§ Work to be completed
Could you write out the lines below exactly, beginning with the first and finishing with the one that contains "QuakeZone allows users"?

----- Data provided -----

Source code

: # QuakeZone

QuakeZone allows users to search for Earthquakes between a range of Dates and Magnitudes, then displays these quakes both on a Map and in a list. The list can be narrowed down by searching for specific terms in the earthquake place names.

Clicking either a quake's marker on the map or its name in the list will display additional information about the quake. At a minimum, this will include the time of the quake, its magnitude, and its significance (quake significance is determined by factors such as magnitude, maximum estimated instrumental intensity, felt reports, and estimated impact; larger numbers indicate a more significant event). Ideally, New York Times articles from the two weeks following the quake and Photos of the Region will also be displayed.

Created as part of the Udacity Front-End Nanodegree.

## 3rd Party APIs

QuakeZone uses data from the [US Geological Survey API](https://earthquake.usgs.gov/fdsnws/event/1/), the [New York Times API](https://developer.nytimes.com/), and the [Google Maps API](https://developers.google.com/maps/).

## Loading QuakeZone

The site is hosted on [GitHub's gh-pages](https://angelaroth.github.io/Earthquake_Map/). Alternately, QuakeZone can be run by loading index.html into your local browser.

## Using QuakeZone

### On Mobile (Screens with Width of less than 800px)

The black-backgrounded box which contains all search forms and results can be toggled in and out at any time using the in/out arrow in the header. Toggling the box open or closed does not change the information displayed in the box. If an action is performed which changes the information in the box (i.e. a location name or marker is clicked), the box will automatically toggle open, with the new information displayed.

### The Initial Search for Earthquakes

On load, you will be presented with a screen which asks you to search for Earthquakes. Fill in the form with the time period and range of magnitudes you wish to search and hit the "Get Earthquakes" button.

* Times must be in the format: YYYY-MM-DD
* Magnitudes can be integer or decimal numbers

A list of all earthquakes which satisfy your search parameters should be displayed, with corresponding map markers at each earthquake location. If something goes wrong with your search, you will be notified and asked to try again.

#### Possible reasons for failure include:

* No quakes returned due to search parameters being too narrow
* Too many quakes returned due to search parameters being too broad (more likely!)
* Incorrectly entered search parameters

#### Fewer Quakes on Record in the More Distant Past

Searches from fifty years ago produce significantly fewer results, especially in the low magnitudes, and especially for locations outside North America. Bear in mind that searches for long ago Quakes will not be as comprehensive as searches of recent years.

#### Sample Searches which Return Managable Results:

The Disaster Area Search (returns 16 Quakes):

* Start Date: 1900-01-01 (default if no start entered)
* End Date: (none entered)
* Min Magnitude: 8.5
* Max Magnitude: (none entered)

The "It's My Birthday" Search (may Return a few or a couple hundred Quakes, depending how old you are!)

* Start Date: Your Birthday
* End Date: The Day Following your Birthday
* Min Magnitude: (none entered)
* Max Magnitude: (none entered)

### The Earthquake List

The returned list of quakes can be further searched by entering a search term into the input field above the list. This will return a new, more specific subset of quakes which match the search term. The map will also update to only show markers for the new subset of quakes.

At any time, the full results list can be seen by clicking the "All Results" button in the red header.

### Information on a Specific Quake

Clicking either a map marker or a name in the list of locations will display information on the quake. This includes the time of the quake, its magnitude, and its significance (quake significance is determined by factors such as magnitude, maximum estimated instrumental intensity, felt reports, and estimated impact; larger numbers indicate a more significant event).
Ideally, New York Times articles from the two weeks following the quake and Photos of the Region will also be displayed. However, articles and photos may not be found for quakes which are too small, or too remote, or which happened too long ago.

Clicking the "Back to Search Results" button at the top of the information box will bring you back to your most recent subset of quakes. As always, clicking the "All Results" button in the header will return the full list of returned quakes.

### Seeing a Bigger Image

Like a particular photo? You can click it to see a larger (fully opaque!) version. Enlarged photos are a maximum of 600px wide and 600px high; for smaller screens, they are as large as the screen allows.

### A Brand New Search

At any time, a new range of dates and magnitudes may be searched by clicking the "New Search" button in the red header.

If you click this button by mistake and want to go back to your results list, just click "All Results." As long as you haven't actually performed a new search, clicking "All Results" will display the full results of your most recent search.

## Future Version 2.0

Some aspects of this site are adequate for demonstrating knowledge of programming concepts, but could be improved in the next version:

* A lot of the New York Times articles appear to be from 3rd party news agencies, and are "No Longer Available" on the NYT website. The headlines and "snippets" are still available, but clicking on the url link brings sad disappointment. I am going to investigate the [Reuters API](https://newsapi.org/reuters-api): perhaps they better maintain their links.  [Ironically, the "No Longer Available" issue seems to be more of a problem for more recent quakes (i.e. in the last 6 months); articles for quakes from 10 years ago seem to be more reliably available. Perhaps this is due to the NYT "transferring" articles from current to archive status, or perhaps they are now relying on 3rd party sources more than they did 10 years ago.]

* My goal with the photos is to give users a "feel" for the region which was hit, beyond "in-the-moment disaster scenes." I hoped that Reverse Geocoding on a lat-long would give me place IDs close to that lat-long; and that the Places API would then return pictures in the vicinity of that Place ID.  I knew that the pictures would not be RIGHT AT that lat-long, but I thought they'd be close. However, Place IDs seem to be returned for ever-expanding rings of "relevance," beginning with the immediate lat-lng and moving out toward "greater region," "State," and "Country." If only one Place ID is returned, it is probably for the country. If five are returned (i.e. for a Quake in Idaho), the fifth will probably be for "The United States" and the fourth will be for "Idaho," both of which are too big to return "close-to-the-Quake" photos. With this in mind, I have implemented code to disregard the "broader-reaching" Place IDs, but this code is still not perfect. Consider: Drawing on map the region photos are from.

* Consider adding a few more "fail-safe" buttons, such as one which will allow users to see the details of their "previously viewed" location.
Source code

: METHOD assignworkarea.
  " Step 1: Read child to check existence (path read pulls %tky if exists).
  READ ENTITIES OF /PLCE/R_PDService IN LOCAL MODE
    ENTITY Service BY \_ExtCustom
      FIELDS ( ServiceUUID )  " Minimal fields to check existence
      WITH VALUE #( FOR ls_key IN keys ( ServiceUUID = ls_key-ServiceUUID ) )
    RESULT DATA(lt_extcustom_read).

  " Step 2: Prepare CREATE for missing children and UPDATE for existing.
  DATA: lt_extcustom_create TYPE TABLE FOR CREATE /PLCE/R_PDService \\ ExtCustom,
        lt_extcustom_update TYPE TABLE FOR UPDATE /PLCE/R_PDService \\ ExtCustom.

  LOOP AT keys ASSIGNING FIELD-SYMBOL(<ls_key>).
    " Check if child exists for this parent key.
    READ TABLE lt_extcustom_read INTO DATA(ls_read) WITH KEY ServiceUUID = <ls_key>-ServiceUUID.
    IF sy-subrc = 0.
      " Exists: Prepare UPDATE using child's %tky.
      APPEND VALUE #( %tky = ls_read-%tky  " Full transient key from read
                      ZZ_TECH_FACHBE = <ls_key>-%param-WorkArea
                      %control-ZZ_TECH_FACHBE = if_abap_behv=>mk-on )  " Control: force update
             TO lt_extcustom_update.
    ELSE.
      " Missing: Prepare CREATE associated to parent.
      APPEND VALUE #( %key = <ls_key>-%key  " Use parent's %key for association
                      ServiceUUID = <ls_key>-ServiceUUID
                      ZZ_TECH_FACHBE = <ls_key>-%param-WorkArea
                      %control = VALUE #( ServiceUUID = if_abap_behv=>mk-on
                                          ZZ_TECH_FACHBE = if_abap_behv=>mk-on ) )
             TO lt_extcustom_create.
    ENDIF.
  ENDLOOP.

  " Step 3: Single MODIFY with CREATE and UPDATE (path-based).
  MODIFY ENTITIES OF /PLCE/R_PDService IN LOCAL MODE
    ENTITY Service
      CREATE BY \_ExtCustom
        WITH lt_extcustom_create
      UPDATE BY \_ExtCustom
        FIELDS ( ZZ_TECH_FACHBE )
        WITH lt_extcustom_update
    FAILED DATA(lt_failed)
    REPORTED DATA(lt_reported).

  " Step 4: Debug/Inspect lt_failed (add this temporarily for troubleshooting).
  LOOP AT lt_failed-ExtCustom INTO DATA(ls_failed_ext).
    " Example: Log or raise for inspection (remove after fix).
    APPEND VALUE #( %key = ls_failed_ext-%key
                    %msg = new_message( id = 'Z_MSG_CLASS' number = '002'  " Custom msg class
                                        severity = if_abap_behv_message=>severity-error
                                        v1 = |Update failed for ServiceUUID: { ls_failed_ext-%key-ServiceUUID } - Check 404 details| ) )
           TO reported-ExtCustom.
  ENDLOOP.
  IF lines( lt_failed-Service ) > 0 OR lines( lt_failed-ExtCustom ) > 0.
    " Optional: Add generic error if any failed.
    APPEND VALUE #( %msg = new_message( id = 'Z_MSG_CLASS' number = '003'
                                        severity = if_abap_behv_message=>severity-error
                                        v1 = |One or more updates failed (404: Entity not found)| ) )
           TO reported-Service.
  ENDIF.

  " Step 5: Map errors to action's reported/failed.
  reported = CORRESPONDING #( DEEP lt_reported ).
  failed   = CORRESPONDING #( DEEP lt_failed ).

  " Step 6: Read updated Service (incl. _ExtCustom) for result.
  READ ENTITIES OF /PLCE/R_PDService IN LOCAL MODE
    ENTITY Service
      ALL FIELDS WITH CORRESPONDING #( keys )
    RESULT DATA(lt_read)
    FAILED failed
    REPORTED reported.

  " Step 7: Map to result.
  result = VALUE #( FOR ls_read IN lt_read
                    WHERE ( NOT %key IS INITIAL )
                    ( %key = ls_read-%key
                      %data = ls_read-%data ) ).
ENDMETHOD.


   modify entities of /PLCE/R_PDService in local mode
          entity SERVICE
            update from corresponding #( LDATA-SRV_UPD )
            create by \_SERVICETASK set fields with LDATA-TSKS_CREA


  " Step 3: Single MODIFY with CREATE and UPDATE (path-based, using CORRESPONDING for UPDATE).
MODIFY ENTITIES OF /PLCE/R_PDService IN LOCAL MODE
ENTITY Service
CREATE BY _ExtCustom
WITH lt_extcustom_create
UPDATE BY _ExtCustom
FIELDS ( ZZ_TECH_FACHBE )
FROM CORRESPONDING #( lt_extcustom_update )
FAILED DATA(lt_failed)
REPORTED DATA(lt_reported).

-----

§ Answer section
Source code

: # QuakeZone

QuakeZone allows users to search for Earthquakes between a range of Dates and Magnitudes, then displays these quakes both on a Map and in a list. The list can be narrowed down by searching for specific terms in the earthquake place names.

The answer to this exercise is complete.